*** Dataset entries ***

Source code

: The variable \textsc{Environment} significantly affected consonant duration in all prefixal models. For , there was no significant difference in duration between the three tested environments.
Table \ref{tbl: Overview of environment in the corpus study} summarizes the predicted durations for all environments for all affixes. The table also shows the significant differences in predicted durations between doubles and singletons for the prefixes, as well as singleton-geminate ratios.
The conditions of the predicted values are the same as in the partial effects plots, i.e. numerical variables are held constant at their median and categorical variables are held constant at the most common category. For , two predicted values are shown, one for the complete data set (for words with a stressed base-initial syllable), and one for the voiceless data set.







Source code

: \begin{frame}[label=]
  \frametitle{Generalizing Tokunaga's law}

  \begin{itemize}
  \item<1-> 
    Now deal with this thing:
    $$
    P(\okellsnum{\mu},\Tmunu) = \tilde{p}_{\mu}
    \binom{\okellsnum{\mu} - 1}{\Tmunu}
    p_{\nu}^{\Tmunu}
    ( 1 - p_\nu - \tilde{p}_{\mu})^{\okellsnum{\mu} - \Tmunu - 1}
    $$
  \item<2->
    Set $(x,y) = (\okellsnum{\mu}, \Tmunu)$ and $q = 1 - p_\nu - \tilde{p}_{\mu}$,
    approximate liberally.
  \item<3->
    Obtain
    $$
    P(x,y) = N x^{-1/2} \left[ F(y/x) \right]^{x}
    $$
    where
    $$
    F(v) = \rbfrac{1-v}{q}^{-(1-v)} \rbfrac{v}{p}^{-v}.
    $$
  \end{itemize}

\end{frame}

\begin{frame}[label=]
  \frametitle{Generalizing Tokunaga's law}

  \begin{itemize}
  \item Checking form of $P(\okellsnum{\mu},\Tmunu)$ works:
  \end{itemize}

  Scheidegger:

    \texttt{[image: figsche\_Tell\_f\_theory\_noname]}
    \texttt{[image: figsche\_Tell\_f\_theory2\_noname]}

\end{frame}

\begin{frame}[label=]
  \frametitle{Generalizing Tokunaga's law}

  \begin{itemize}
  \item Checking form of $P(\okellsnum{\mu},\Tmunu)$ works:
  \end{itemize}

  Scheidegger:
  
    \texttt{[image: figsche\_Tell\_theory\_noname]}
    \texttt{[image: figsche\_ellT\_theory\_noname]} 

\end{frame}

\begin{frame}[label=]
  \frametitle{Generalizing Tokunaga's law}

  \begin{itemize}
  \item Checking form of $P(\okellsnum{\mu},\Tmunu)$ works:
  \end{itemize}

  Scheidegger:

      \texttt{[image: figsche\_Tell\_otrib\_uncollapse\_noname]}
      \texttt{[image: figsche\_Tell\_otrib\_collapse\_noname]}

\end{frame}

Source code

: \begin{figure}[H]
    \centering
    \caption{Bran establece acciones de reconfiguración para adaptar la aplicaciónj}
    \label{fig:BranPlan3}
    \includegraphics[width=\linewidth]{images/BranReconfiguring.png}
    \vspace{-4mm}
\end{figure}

*** End of Dataset entries ***

Work request:
Check each line of these records for the string "figsche" and state only how many lines have it.

Final answer:
6